PSALM 36 For the leader, the servant of God, for David
The sin of wicked people tells my heart
That there is no fear of God in their eyes;
For in their own eyes they look good
Until their vile crimes are detected.
The words of their mouths are crime and deception,
They have abandoned wisdom and good deeds,
Plot crimes in their beds,
Take up position on the road of no-goodness,
Do not turn away from evil.
Lord, your lovingkindness is as high as the heavens
Your faithfulness touches the clouds.
Your justice is like the mighty mountains
Your judgements like the great deep.
Humankind and wild beasts, Lord, are in your care.
God, how precious your lovingkindness is:
Adam’s children can shelter in the shade of your wings;
They take their fill of the fat of your house;
You let them drink from the river of your delights.
For the spring of life is with you;
In your light, we see light.
Lengthen your lovingkindness to those who know you
And your justice to honest hearts.
Do not let arrogant feet trample me
Nor wicked hands remove me from my place.
There the evildoers have fallen;
They have been thrown down
And could not rise again.
This is a wisdom psalm with a difference for usually the contrast is made between the good and the wicked, the wise and the foolish; whereas here the contrast is between the evil of wicked people and the goodness of God.

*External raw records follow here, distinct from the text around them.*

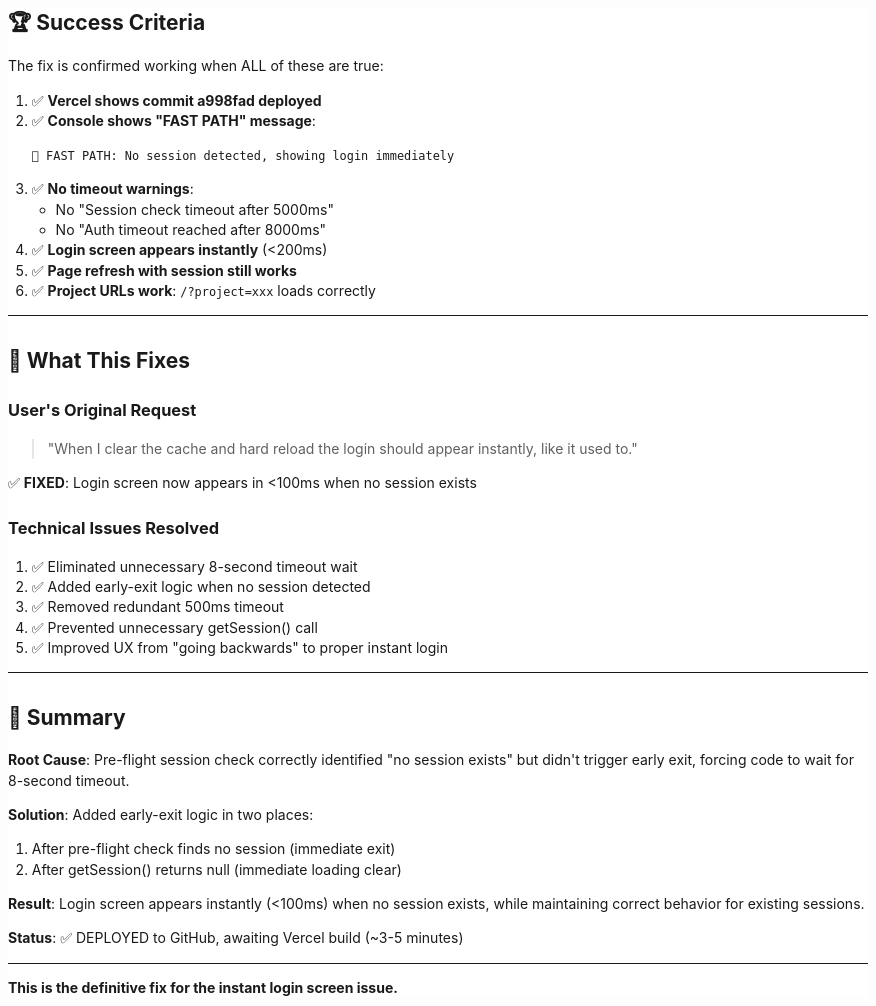 ## 🏆 Success Criteria

The fix is confirmed working when ALL of these are true:

1. ✅ **Vercel shows commit a998fad deployed**
2. ✅ **Console shows "FAST PATH" message**:
   ```
   🚀 FAST PATH: No session detected, showing login immediately
   ```
3. ✅ **No timeout warnings**:
   - No "Session check timeout after 5000ms"
   - No "Auth timeout reached after 8000ms"
4. ✅ **Login screen appears instantly** (<200ms)
5. ✅ **Page refresh with session still works**
6. ✅ **Project URLs work**: `/?project=xxx` loads correctly

---

## 🎯 What This Fixes

### User's Original Request
> "When I clear the cache and hard reload the login should appear instantly, like it used to."

✅ **FIXED**: Login screen now appears in <100ms when no session exists

### Technical Issues Resolved
1. ✅ Eliminated unnecessary 8-second timeout wait
2. ✅ Added early-exit logic when no session detected
3. ✅ Removed redundant 500ms timeout
4. ✅ Prevented unnecessary getSession() call
5. ✅ Improved UX from "going backwards" to proper instant login

---

## 📝 Summary

**Root Cause**: Pre-flight session check correctly identified "no session exists" but didn't trigger early exit, forcing code to wait for 8-second timeout.

**Solution**: Added early-exit logic in two places:
1. After pre-flight check finds no session (immediate exit)
2. After getSession() returns null (immediate loading clear)

**Result**: Login screen appears instantly (<100ms) when no session exists, while maintaining correct behavior for existing sessions.

**Status**: ✅ DEPLOYED to GitHub, awaiting Vercel build (~3-5 minutes)

---

**This is the definitive fix for the instant login screen issue.**
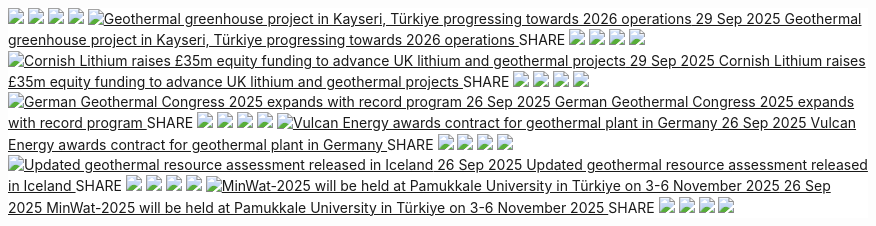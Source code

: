 ![](https://www.thinkgeoenergy.com/pioneering-25-year-geothermal-project-in-unterschleisheim-germany-now-seeks-to-expand/) ![](https://www.thinkgeoenergy.com/pioneering-25-year-geothermal-project-in-unterschleisheim-germany-now-seeks-to-expand/) ![](https://www.thinkgeoenergy.com/pioneering-25-year-geothermal-project-in-unterschleisheim-germany-now-seeks-to-expand/) ![](https://www.thinkgeoenergy.com/pioneering-25-year-geothermal-project-in-unterschleisheim-germany-now-seeks-to-expand/)
[ ![Geothermal greenhouse project in Kayseri, Türkiye progressing towards 2026 operations](https://www.thinkgeoenergy.com/wp-content/uploads/2025/09/Kayseri-drilling-400x225.png) 29 Sep 2025 Geothermal greenhouse project in Kayseri, Türkiye progressing towards 2026 operations ](https://www.thinkgeoenergy.com/geothermal-greenhouse-project-in-kayseri-turkiye-progressing-towards-2026-operations/)
SHARE
![](https://www.thinkgeoenergy.com/pioneering-25-year-geothermal-project-in-unterschleisheim-germany-now-seeks-to-expand/) ![](https://www.thinkgeoenergy.com/pioneering-25-year-geothermal-project-in-unterschleisheim-germany-now-seeks-to-expand/) ![](https://www.thinkgeoenergy.com/pioneering-25-year-geothermal-project-in-unterschleisheim-germany-now-seeks-to-expand/) ![](https://www.thinkgeoenergy.com/pioneering-25-year-geothermal-project-in-unterschleisheim-germany-now-seeks-to-expand/)
[ ![Cornish Lithium raises £35m equity funding to advance UK lithium and geothermal projects](https://www.thinkgeoenergy.com/wp-content/uploads/2025/09/Cornish-Lithium-demonstration-400x267.png) 29 Sep 2025 Cornish Lithium raises £35m equity funding to advance UK lithium and geothermal projects ](https://www.thinkgeoenergy.com/cornish-lithium-raises-35m-equity-funding-to-advance-uk-lithium-and-geothermal-projects/)
SHARE
![](https://www.thinkgeoenergy.com/pioneering-25-year-geothermal-project-in-unterschleisheim-germany-now-seeks-to-expand/) ![](https://www.thinkgeoenergy.com/pioneering-25-year-geothermal-project-in-unterschleisheim-germany-now-seeks-to-expand/) ![](https://www.thinkgeoenergy.com/pioneering-25-year-geothermal-project-in-unterschleisheim-germany-now-seeks-to-expand/) ![](https://www.thinkgeoenergy.com/pioneering-25-year-geothermal-project-in-unterschleisheim-germany-now-seeks-to-expand/)
[ ![German Geothermal Congress 2025 expands with record program](https://www.thinkgeoenergy.com/wp-content/uploads/2023/03/Frankfurt-am-Main-400x267.jpg) 26 Sep 2025 German Geothermal Congress 2025 expands with record program ](https://www.thinkgeoenergy.com/german-geothermal-congress-2025-expands-with-record-program/)
SHARE
![](https://www.thinkgeoenergy.com/pioneering-25-year-geothermal-project-in-unterschleisheim-germany-now-seeks-to-expand/) ![](https://www.thinkgeoenergy.com/pioneering-25-year-geothermal-project-in-unterschleisheim-germany-now-seeks-to-expand/) ![](https://www.thinkgeoenergy.com/pioneering-25-year-geothermal-project-in-unterschleisheim-germany-now-seeks-to-expand/) ![](https://www.thinkgeoenergy.com/pioneering-25-year-geothermal-project-in-unterschleisheim-germany-now-seeks-to-expand/)
[ ![Vulcan Energy awards contract for geothermal plant in Germany](https://www.thinkgeoenergy.com/wp-content/uploads/2025/05/Vercana-drilling-rig-2-400x208.png) 26 Sep 2025 Vulcan Energy awards contract for geothermal plant in Germany ](https://www.thinkgeoenergy.com/vulcan-energy-awards-contract-for-geothermal-plant-in-germany/)
SHARE
![](https://www.thinkgeoenergy.com/pioneering-25-year-geothermal-project-in-unterschleisheim-germany-now-seeks-to-expand/) ![](https://www.thinkgeoenergy.com/pioneering-25-year-geothermal-project-in-unterschleisheim-germany-now-seeks-to-expand/) ![](https://www.thinkgeoenergy.com/pioneering-25-year-geothermal-project-in-unterschleisheim-germany-now-seeks-to-expand/) ![](https://www.thinkgeoenergy.com/pioneering-25-year-geothermal-project-in-unterschleisheim-germany-now-seeks-to-expand/)
[ ![Updated geothermal resource assessment released in Iceland](https://www.thinkgeoenergy.com/wp-content/uploads/2022/07/Efri-Reykir-400x300.jpg) 26 Sep 2025 Updated geothermal resource assessment released in Iceland ](https://www.thinkgeoenergy.com/updated-geothermal-resource-assessment-released-in-iceland/)
SHARE
![](https://www.thinkgeoenergy.com/pioneering-25-year-geothermal-project-in-unterschleisheim-germany-now-seeks-to-expand/) ![](https://www.thinkgeoenergy.com/pioneering-25-year-geothermal-project-in-unterschleisheim-germany-now-seeks-to-expand/) ![](https://www.thinkgeoenergy.com/pioneering-25-year-geothermal-project-in-unterschleisheim-germany-now-seeks-to-expand/) ![](https://www.thinkgeoenergy.com/pioneering-25-year-geothermal-project-in-unterschleisheim-germany-now-seeks-to-expand/)
[ ![MinWat-2025 will be held at Pamukkale University in Türkiye on 3-6 November 2025](https://www.thinkgeoenergy.com/wp-content/uploads/2025/09/Minwat-2025-400x300.png) 26 Sep 2025 MinWat-2025 will be held at Pamukkale University in Türkiye on 3-6 November 2025 ](https://www.thinkgeoenergy.com/minwat-2025-will-be-held-at-pamukkale-university-in-turkiye-on-3-6-november-2025/)
SHARE
![](https://www.thinkgeoenergy.com/pioneering-25-year-geothermal-project-in-unterschleisheim-germany-now-seeks-to-expand/) ![](https://www.thinkgeoenergy.com/pioneering-25-year-geothermal-project-in-unterschleisheim-germany-now-seeks-to-expand/) ![](https://www.thinkgeoenergy.com/pioneering-25-year-geothermal-project-in-unterschleisheim-germany-now-seeks-to-expand/) ![](https://www.thinkgeoenergy.com/pioneering-25-year-geothermal-project-in-unterschleisheim-germany-now-seeks-to-expand/)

This is justified by the description of evildoers who set themselves up in arrogant opposition to God. These are not people to whose better nature you might appeal. They are committed to getting what they want by any means and have no fear of punishment. In spite of their actions they maintain a good opinion of themselves: they are doing well, thank you; they are respectable citizens until their crimes are exposed.

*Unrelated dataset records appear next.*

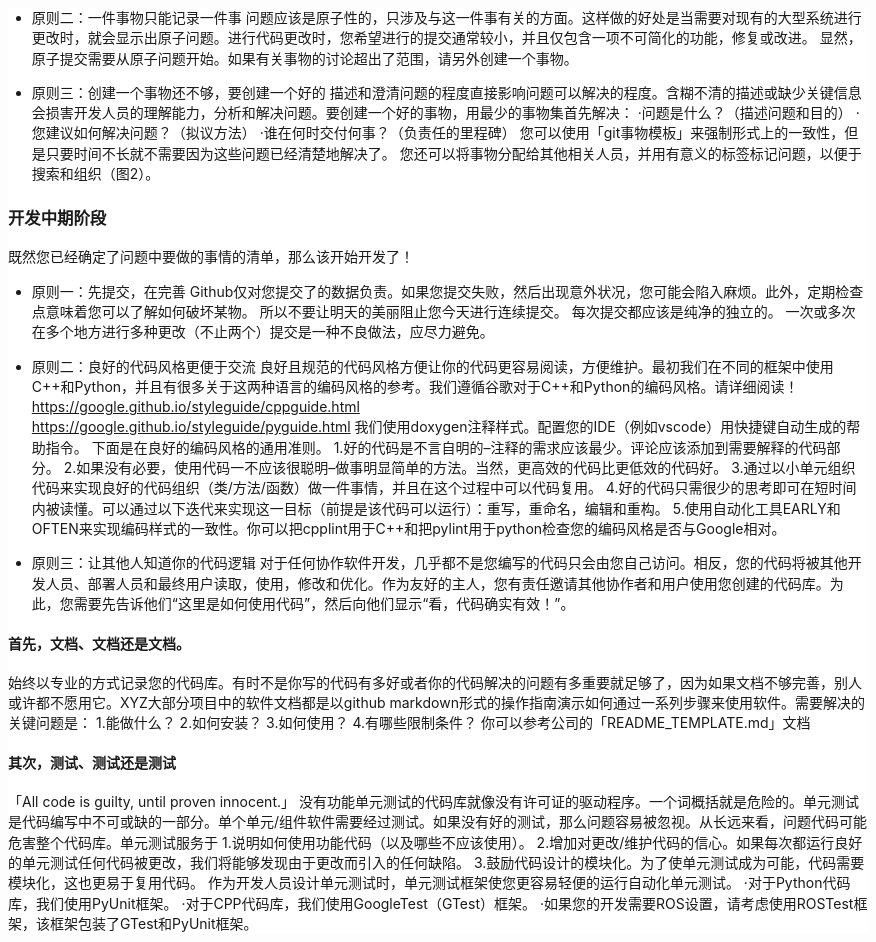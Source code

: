 * 原则二：一件事物只能记录一件事
问题应该是原子性的，只涉及与这一件事有关的方面。这样做的好处是当需要对现有的大型系统进行更改时，就会显示出原子问题。进行代码更改时，您希望进行的提交通常较小，并且仅包含一项不可简化的功能，修复或改进。 显然，原子提交需要从原子问题开始。如果有关事物的讨论超出了范围，请另外创建一个事物。

* 原则三：创建一个事物还不够，要创建一个好的
描述和澄清问题的程度直接影响问题可以解决的程度。含糊不清的描述或缺少关键信息会损害开发人员的理解能力，分析和解决问题。要创建一个好的事物，用最少的事物集首先解决：
    ·问题是什么？（描述问题和目的）
    ·您建议如何解决问题？（拟议方法）
    ·谁在何时交付何事？（负责任的里程碑）
您可以使用「git事物模板」来强制形式上的一致性，但是只要时间不长就不需要因为这些问题已经清楚地解决了。 您还可以将事物分配给其他相关人员，并用有意义的标签标记问题，以便于搜索和组织（图2）。

### 开发中期阶段
既然您已经确定了问题中要做的事情的清单，那么该开始开发了！

* 原则一：先提交，在完善
Github仅对您提交了的数据负责。如果您提交失败，然后出现意外状况，您可能会陷入麻烦。此外，定期检查点意味着您可以了解如何破坏某物。 所以不要让明天的美丽阻止您今天进行连续提交。 每次提交都应该是纯净的独立的。 一次或多次在多个地方进行多种更改（不止两个）提交是一种不良做法，应尽力避免。

* 原则二：良好的代码风格更便于交流
良好且规范的代码风格方便让你的代码更容易阅读，方便维护。最初我们在不同的框架中使用C++和Python，并且有很多关于这两种语言的编码风格的参考。我们遵循谷歌对于C++和Python的编码风格。请详细阅读！
https://google.github.io/styleguide/cppguide.html  
https://google.github.io/styleguide/pyguide.html
我们使用doxygen注释样式。配置您的IDE（例如vscode）用快捷键自动生成的帮助指令。
下面是在良好的编码风格的通用准则。
    1.好的代码是不言自明的–注释的需求应该最少。评论应该添加到需要解释的代码部分。
    2.如果没有必要，使用代码一不应该很聪明–做事明显简单的方法。当然，更高效的代码比更低效的代码好。
    3.通过以小单元组织代码来实现良好的代码组织（类/方法/函数）做一件事情，并且在这个过程中可以代码复用。
    4.好的代码只需很少的思考即可在短时间内被读懂。可以通过以下迭代来实现这一目标（前提是该代码可以运行）：重写，重命名，编辑和重构。
    5.使用自动化工具EARLY和OFTEN来实现编码样式的一致性。你可以把cpplint用于C++和把pylint用于python检查您的编码风格是否与Google相对。

* 原则三：让其他人知道你的代码逻辑
对于任何协作软件开发，几乎都不是您编写的代码只会由您自己访问。相反，您的代码将被其他开发人员、部署人员和最终用户读取，使用，修改和优化。作为友好的主人，您有责任邀请其他协作者和用户使用您创建的代码库。为此，您需要先告诉他们“这里是如何使用代码”，然后向他们显示“看，代码确实有效！”。

#### 首先，文档、文档还是文档。
始终以专业的方式记录您的代码库。有时不是你写的代码有多好或者你的代码解决的问题有多重要就足够了，因为如果文档不够完善，别人或许都不愿用它。XYZ大部分项目中的软件文档都是以github markdown形式的操作指南演示如何通过一系列步骤来使用软件。需要解决的关键问题是：
    1.能做什么？
    2.如何安装？
    3.如何使用？
    4.有哪些限制条件？
你可以参考公司的「README_TEMPLATE.md​」文档

#### 其次，测试、测试还是测试
「All code is guilty, until proven innocent.」
没有功能单元测试的代码库就像没有许可证的驱动程序。一个词概括就是危险的。单元测试是代码编写中不可或缺的一部分。单个单元/组件软件需要经过测试。如果没有好的测试，那么问题容易被忽视。从长远来看，问题代码可能危害整个代码库。单元测试服务于
    1.说明如何使用功能代码（以及哪些不应该使用）。
    2.增加对更改/维护代码的信心。如果每次都运行良好的单元测试任何代码被更改，我们将能够发现由于更改而引入的任何缺陷。
    3.鼓励代码设计的模块化。为了使单元测试成为可能，代码需要模块化，这也更易于复用代码。
作为开发人员设计单元测试时，单元测试框架使您更容易轻便的运行自动化单元测试。
    ·对于Python代码库，我们使用PyUnit框架。
    ·对于CPP代码库，我们使用GoogleTest（GTest）框架。
    ·如果您的开发需要ROS设置，请考虑使用ROSTest框架，该框架包装了GTest和PyUnit框架。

The psalms are not mealy-mouthed about this kind of person. Our greedy bankers, vicious CEO’s, fundamentalist killers, and violent criminal thugs, are simply designated as evil people whose rebellion against the goodness of creation will be their downfall, sooner or later. The key phrase is that “they take up position on the road of no-goodness”, which means that they have made a choice about where they want to be now, which will inevitably lead them further into evil in the future.
God’s goodness by contrast fills all the dimensions of the universe: lovingkindness and faithfulness rise into the heights; justice occupies the solid earth; judgement reaches into very depths of chaos. All creatures, including the evildoers, are within the comprehensive provision of God’s goodness. Wise people know this and value the protection of God as chicks under the wings of the mother bird. Committed to God’s wisdom, they are able to enjoy all the goodness of the created world. The word “fat” stands for the totality of all nourishment, the “river of delights” for the constant fruitfulness of life. Yes, these belong in God’s House, the Temple, but we should remember that the temple itself is only a miniature model of the whole creation, teaching its devotees how to enjoy God’s gifts. In God’s light (The light of his face, his smile) his faithful ones see light (the clarity of God’s goodness in the world). This passage is a powerful and beautiful expression of the heart of Jewish faith.

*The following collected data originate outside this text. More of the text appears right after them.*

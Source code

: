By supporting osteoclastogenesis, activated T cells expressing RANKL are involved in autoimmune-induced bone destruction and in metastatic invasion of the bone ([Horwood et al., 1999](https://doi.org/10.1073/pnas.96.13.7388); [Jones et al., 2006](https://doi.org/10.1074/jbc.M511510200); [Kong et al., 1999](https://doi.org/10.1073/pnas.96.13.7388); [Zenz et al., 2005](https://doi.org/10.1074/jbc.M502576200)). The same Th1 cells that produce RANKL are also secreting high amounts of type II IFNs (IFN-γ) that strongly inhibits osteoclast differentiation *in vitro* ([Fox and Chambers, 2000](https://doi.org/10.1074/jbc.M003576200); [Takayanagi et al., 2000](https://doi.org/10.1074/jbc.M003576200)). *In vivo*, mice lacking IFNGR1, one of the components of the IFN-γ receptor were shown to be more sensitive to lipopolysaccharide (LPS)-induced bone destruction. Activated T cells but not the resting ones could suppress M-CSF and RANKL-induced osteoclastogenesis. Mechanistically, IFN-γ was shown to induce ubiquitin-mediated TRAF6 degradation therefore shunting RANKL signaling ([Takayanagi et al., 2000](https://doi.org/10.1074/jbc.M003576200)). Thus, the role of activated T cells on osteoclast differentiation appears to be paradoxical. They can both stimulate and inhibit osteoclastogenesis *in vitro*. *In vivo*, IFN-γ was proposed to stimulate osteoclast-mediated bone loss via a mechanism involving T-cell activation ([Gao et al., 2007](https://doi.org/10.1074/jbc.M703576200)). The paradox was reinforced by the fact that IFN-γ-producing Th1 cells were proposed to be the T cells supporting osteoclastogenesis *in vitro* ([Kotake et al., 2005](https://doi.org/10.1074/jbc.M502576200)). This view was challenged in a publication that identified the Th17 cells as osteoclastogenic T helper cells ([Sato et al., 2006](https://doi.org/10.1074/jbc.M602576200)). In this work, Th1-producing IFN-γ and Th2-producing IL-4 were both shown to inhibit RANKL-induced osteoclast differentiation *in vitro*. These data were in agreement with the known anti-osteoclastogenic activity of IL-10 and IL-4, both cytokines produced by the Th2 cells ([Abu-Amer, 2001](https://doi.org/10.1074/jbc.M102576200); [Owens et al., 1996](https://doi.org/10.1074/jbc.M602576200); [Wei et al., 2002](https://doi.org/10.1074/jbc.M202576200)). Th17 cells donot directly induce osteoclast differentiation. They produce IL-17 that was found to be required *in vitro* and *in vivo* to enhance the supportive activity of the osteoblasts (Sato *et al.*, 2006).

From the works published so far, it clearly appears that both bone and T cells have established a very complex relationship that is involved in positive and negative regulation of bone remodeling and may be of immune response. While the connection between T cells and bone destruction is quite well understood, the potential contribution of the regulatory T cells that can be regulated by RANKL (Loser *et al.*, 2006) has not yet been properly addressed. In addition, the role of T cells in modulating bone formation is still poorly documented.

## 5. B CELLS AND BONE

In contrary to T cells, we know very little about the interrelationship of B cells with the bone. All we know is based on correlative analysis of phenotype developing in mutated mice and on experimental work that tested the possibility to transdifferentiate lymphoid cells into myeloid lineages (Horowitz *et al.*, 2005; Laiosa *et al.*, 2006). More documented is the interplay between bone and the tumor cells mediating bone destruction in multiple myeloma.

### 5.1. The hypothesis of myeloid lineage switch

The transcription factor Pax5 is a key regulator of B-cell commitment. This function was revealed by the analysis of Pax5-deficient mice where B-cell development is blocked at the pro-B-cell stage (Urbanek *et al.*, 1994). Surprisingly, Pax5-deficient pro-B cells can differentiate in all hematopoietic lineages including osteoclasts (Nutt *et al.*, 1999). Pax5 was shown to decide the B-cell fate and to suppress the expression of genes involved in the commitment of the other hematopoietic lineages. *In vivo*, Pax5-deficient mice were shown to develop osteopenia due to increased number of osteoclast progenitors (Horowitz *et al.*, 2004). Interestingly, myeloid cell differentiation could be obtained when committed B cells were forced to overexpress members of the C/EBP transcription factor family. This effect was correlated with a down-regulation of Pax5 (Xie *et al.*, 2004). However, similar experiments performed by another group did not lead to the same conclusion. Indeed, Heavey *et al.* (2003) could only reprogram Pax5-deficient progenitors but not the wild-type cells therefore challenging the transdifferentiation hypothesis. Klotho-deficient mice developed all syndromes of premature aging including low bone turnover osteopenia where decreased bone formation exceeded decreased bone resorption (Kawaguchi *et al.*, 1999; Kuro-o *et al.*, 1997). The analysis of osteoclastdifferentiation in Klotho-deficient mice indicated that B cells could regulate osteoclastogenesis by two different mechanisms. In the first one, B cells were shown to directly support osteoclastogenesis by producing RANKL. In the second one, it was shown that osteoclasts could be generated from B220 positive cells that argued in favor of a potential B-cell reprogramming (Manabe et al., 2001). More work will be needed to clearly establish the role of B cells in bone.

It is typical of this faith that it does not gloss over the fate of the evildoers; their power is broken, they are put down, and will not get up. Jewish wisdom believed that over time, virtue would be rewarded and evil punished, by the way God’s world worked. It took the author of the book of Job to challenge this belief, substituting a vision of God’s creative justice as beyond all human comprehension. Christian faith adds the revelation of God’s own suffering in the suffering of his human son and in all his children, while still keeping alive the hope of saving goodness that rescues all who want to be rescued and leaves those who refuse it in the darkness they have chosen.